(Saved entries)
┏━━

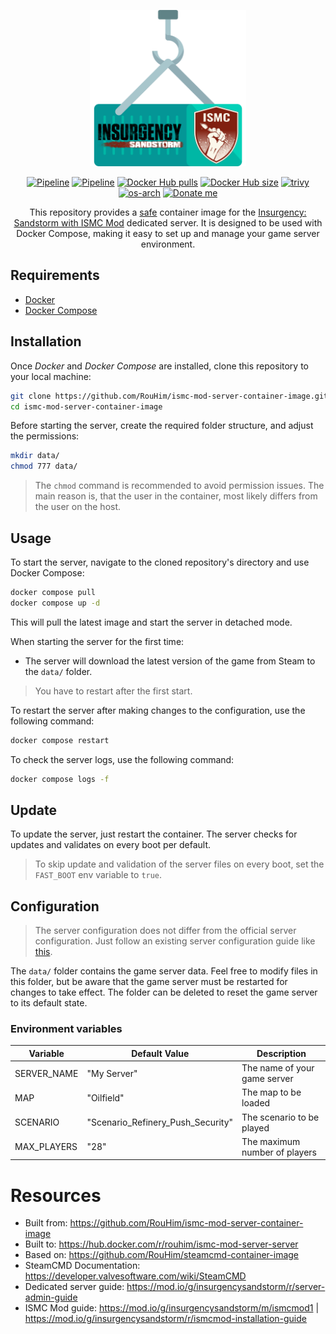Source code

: <p align="center">
  <img src="https://raw.githubusercontent.com/RouHim/ismc-mod-server-container-image/main/.github/readme/logo.png" width="250">
</p>

<p align="center">
    <a href="https://github.com/RouHim/ismc-mod-server-container-image/actions/workflows/pipeline.yml"><img src="https://github.com/RouHim/ismc-mod-server-container-image/actions/workflows/pipeline.yml/badge.svg?branch=main" alt="Pipeline"></a>
    <a href="https://github.com/RouHim/ismc-mod-server-container-image/actions/workflows/scheduled-security-audit.yaml"><img src="https://github.com/RouHim/ismc-mod-server-container-image/actions/workflows/scheduled-security-audit.yaml/badge.svg?branch=main" alt="Pipeline"></a>
    <a href="https://hub.docker.com/r/rouhim/ismc-mod-server-server"><img src="https://img.shields.io/docker/pulls/rouhim/ismc-mod-server-server.svg" alt="Docker Hub pulls"></a>
    <a href="https://hub.docker.com/r/rouhim/ismc-mod-server-server"><img src="https://img.shields.io/docker/image-size/rouhim/ismc-mod-server-server" alt="Docker Hub size"></a>
    <a href="https://github.com/aquasecurity/trivy"><img src="https://img.shields.io/badge/trivy-protected-blue" alt="trivy"></a>
    <a href="https://hub.docker.com/r/rouhim/ismc-mod-server-server/tags"><img src="https://img.shields.io/badge/ARCH-amd64-blueviolet" alt="os-arch"></a>
    <a href="https://buymeacoffee.com/rouhim"><img alt="Donate me" src="https://img.shields.io/badge/-buy_me_a%C2%A0coffee-gray?logo=buy-me-a-coffee"></a>
</p>

<p align="center">
    This repository provides a <a href="https://github.com/RouHim/ismc-mod-server-container-image/actions/workflows/scheduled-security-audit.yaml">safe</a> container image for the <a href="https://ismc-mod-server.com">Insurgency: Sandstorm with ISMC Mod</a> dedicated server.
  It is designed to be used with Docker Compose, making it easy to set up and manage your game server environment.
</p>

## Requirements

* [Docker](https://docs.docker.com/engine/install/)
* [Docker Compose](https://docs.docker.com/compose/install/standalone/)

## Installation

Once _Docker_ and _Docker Compose_ are installed, clone this repository to your local machine:

```bash
git clone https://github.com/RouHim/ismc-mod-server-container-image.git
cd ismc-mod-server-container-image
```

Before starting the server, create the required folder structure, and adjust the permissions:

```bash
mkdir data/ 
chmod 777 data/
```

> The `chmod` command is recommended to avoid permission issues.
> The main reason is, that the user in the container, most likely differs from the user on the host.

## Usage

To start the server, navigate to the cloned repository's directory and use Docker Compose:

```bash
docker compose pull
docker compose up -d
```

This will pull the latest image and start the server in detached mode.

When starting the server for the first time:

* The server will download the latest version of the game from Steam to the `data/` folder.

> You have to restart after the first start.

To restart the server after making changes to the configuration, use the following command:

```bash
docker compose restart
```

To check the server logs, use the following command:

```bash
docker compose logs -f
```

## Update

To update the server, just restart the container.
The server checks for updates and validates on every boot per default.

> To skip update and validation of the server files on every boot,
> set the `FAST_BOOT` env variable to `true`.

## Configuration

> The server configuration does not differ from the official server configuration.
> Just follow an existing server configuration guide
> like [this](https://mod.io/g/insurgencysandstorm/r/server-admin-guide).

The `data/` folder contains the game server data.
Feel free to modify files in this folder,
but be aware that the game server must be restarted for changes to take effect.
The folder can be deleted to reset the game server to its default state.

### Environment variables

| Variable    | Default Value                     | Description                   |
|-------------|-----------------------------------|-------------------------------|
| SERVER_NAME | "My Server"                       | The name of your game server  |
| MAP         | "Oilfield"                        | The map to be loaded          |
| SCENARIO    | "Scenario_Refinery_Push_Security" | The scenario to be played     |
| MAX_PLAYERS | "28"                              | The maximum number of players |

# Resources

- Built from: https://github.com/RouHim/ismc-mod-server-container-image
- Built to: https://hub.docker.com/r/rouhim/ismc-mod-server-server
- Based on: https://github.com/RouHim/steamcmd-container-image
- SteamCMD Documentation: https://developer.valvesoftware.com/wiki/SteamCMD
- Dedicated server guide: https://mod.io/g/insurgencysandstorm/r/server-admin-guide
- ISMC Mod guide: https://mod.io/g/insurgencysandstorm/m/ismcmod1 | https://mod.io/g/insurgencysandstorm/r/ismcmod-installation-guide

┗━━

(WHAT TO WORK ON)
Copy every line of the records above that holds the word "files".

(RESPONSE AREA)
> To skip update and validation of the server files on every boot,
Feel free to modify files in this folder,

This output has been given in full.